Some may realize that our burdens are not so bad. I found this story which was attributed to Debra Stitt. A man was struggling with many troubles and burdens. He prayed to God asking for help. Jesus came and asked the man about his problems and the man recounted all of the challenges he faced. Jesus told the man that he would help him and he took the man to a room filled with crosses. They were of all sizes, big and small even some that were huge. Jesus told him that these symbolized the various burdens people carried and asked the man to choose a cross, to choose a burden that he could deal with. The man found a very tiny cross over in the corner and said he would take that one. Jesus said, Are you sure and the man said yes. Jesus then said, "My child, you have chosen your own cross. It is the burden you already carry.” Taking up our cross may be difficult, we may have to do things we prefer not doing, but it is not always something that is truly a burden. In fact, taking up our cross may give us great joy. Helping others is a good example.
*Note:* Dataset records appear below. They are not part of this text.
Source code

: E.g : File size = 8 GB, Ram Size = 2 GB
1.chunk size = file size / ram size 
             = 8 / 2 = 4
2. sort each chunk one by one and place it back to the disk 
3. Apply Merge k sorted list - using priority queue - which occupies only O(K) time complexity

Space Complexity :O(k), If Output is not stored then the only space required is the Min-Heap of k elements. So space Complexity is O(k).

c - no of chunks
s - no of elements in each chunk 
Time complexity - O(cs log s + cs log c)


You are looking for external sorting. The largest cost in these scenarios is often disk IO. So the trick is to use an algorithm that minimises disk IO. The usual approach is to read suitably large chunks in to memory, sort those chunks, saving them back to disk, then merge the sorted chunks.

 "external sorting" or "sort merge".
Arthur Pink was an Englishman who became an evangelical Christian. While I wouldn’t agree with all of his positions, I do agree with this quote, “Taking up my "cross" means a life voluntarily surrendered to God.” Taking up our cross is a choice we make. It is not forced upon us, like some problem dropped into our lap. Rather, we get to decide what we will do. It may be as simple as choosing between a life of sin and a life of holiness but it is always a choice.
Sometimes our choice is about a job we should do. Moses was given a choice. He didn’t know about the cross of Jesus but he was called by God to go help the Israelites. God had heard the cries of God’s people and asked Moses to help. Moses had lots of reasons why he was the wrong man for the job. I am not good enough, who should I say sent me, what if they don’t believe me, I can’t speak well enough. Moses didn’t think he was worthy of God’s call. God had an answer for every concern that Moses gave him. Other prophets struggled with God’s call. Isaiah and Jeremiah did as well.
Each of us has our own calling, the cross that we are to carry. It will certainly not be the same as one of the prophets from the Old Testament. It may not even be a full time occupation. Most of us will feel unworthy. But God will help us with our concerns and our limitations so that we can do the task we are given.
The apostle, Peter, gives us an example of the trouble that we can so easily fall into. Just a moment before this exchange, he had declared Jesus to be the Messiah, the Son of the living God. Peter was the hero. But Peter had a particular understanding of what it meant to be the Messiah. His human understanding was not God’s way. Peter was distraught when Jesus told the disciples he would die. In following the ways of humans and not listening to Jesus, Peter became like Satan. Jesus felt that Peter was trying to get him to turn from God’s plan. Jesus must have felt tempted to do so.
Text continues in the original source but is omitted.